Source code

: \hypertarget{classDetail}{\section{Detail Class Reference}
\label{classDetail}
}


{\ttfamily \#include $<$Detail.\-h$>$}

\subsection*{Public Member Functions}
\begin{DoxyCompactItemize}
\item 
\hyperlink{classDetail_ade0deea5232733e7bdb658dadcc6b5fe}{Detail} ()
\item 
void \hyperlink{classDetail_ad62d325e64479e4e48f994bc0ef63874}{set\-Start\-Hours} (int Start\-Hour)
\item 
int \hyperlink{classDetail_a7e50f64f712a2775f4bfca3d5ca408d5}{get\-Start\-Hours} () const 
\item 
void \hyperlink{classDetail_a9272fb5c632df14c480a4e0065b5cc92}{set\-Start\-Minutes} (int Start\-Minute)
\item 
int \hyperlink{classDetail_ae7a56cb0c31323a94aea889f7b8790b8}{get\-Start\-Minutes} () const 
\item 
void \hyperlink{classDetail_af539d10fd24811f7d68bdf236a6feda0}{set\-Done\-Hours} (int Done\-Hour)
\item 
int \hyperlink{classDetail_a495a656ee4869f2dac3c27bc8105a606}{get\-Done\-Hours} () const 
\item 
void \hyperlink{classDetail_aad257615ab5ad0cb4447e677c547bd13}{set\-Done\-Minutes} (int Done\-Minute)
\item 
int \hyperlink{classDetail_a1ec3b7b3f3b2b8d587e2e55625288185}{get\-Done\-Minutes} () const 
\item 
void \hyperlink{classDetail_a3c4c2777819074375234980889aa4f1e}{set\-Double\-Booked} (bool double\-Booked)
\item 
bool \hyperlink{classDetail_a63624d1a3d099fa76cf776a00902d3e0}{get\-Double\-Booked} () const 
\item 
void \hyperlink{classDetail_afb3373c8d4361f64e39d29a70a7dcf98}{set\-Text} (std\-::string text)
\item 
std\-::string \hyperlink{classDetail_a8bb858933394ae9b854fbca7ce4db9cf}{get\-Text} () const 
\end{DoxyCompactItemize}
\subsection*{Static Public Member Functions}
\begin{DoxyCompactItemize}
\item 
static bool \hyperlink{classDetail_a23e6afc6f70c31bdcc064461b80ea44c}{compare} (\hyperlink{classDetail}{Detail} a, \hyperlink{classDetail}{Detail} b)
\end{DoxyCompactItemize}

_Task prompt_.
If a line in the records contains "Double", report it.

_Task result_.
void \hyperlink{classDetail_a3c4c2777819074375234980889aa4f1e}{set\-Double\-Booked} (bool double\-Booked)
bool \hyperlink{classDetail_a63624d1a3d099fa76cf776a00902d3e0}{get\-Double\-Booked} () const 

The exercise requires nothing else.